> **WHAT YOU HAVE TO DO**:
Restate all of the entries exactly, each line as it stands.

> **ENTRIES SUPPLIED**:

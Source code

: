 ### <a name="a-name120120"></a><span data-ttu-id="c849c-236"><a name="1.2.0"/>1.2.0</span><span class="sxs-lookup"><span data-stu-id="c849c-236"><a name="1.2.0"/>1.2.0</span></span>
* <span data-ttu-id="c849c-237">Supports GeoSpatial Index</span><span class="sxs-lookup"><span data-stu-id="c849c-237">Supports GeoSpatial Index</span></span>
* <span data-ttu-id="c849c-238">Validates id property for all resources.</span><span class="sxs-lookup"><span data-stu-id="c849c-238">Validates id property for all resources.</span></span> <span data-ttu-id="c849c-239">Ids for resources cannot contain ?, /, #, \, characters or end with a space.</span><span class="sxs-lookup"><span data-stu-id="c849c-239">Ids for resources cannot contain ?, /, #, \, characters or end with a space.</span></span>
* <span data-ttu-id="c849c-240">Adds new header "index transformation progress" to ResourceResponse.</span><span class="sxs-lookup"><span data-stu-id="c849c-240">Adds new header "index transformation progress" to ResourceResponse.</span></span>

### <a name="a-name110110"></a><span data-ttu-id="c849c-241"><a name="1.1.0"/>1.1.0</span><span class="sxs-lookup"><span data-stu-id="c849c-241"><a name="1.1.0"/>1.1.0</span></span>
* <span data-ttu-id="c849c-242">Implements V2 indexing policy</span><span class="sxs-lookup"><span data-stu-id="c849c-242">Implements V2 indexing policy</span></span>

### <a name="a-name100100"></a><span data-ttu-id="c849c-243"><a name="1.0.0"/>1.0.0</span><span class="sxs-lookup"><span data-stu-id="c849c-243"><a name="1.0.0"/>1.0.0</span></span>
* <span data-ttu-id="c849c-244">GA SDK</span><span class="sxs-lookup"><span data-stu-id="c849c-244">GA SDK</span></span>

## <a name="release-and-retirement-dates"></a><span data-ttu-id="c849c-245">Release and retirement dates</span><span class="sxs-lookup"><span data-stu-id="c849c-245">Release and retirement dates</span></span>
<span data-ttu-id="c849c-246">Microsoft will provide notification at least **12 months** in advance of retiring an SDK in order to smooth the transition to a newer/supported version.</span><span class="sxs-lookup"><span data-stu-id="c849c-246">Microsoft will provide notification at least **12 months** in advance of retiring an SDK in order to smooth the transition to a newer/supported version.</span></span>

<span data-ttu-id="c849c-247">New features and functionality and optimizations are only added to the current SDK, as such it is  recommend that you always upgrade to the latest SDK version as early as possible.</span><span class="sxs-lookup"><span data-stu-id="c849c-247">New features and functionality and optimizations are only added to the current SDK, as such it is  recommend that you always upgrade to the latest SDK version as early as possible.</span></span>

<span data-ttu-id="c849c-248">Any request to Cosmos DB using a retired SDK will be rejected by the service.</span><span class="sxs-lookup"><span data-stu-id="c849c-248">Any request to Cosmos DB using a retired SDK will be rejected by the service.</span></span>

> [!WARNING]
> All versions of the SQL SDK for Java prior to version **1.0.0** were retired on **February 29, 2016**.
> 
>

> **TASK SOLUTION**:
Source code

: ### <a name="a-name120120"></a><span data-ttu-id="c849c-236"><a name="1.2.0"/>1.2.0</span><span class="sxs-lookup"><span data-stu-id="c849c-236"><a name="1.2.0"/>1.2.0</span></span>
* <span data-ttu-id="c849c-237">Supports GeoSpatial Index</span><span class="sxs-lookup"><span data-stu-id="c849c-237">Supports GeoSpatial Index</span></span>
* <span data-ttu-id="c849c-238">Validates id property for all resources.</span><span class="sxs-lookup"><span data-stu-id="c849c-238">Validates id property for all resources.</span></span> <span data-ttu-id="c849c-239">Ids for resources cannot contain ?, /, #, \, characters or end with a space.</span><span class="sxs-lookup"><span data-stu-id="c849c-239">Ids for resources cannot contain ?, /, #, \, characters or end with a space.</span></span>
* <span data-ttu-id="c849c-240">Adds new header "index transformation progress" to ResourceResponse.</span><span class="sxs-lookup"><span data-stu-id="c849c-240">Adds new header "index transformation progress" to ResourceResponse.</span></span>

### <a name="a-name110110"></a><span data-ttu-id="c849c-241"><a name="1.1.0"/>1.1.0</span><span class="sxs-lookup"><span data-stu-id="c849c-241"><a name="1.1.0"/>1.1.0</span></span>
* <span data-ttu-id="c849c-242">Implements V2 indexing policy</span><span class="sxs-lookup"><span data-stu-id="c849c-242">Implements V2 indexing policy</span></span>

### <a name="a-name100100"></a><span data-ttu-id="c849c-243"><a name="1.0.0"/>1.0.0</span><span class="sxs-lookup"><span data-stu-id="c849c-243"><a name="1.0.0"/>1.0.0</span></span>
* <span data-ttu-id="c849c-244">GA SDK</span><span class="sxs-lookup"><span data-stu-id="c849c-244">GA SDK</span></span>

## <a name="release-and-retirement-dates"></a><span data-ttu-id="c849c-245">Release and retirement dates</span><span class="sxs-lookup"><span data-stu-id="c849c-245">Release and retirement dates</span></span>
<span data-ttu-id="c849c-246">Microsoft will provide notification at least **12 months** in advance of retiring an SDK in order to smooth the transition to a newer/supported version.</span><span class="sxs-lookup"><span data-stu-id="c849c-246">Microsoft will provide notification at least **12 months** in advance of retiring an SDK in order to smooth the transition to a newer/supported version.</span></span>

<span data-ttu-id="c849c-247">New features and functionality and optimizations are only added to the current SDK, as such it is  recommend that you always upgrade to the latest SDK version as early as possible.</span><span class="sxs-lookup"><span data-stu-id="c849c-247">New features and functionality and optimizations are only added to the current SDK, as such it is  recommend that you always upgrade to the latest SDK version as early as possible.</span></span>

<span data-ttu-id="c849c-248">Any request to Cosmos DB using a retired SDK will be rejected by the service.</span><span class="sxs-lookup"><span data-stu-id="c849c-248">Any request to Cosmos DB using a retired SDK will be rejected by the service.</span></span>

> [!WARNING]
> All versions of the SQL SDK for Java prior to version **1.0.0** were retired on **February 29, 2016**.
> 
>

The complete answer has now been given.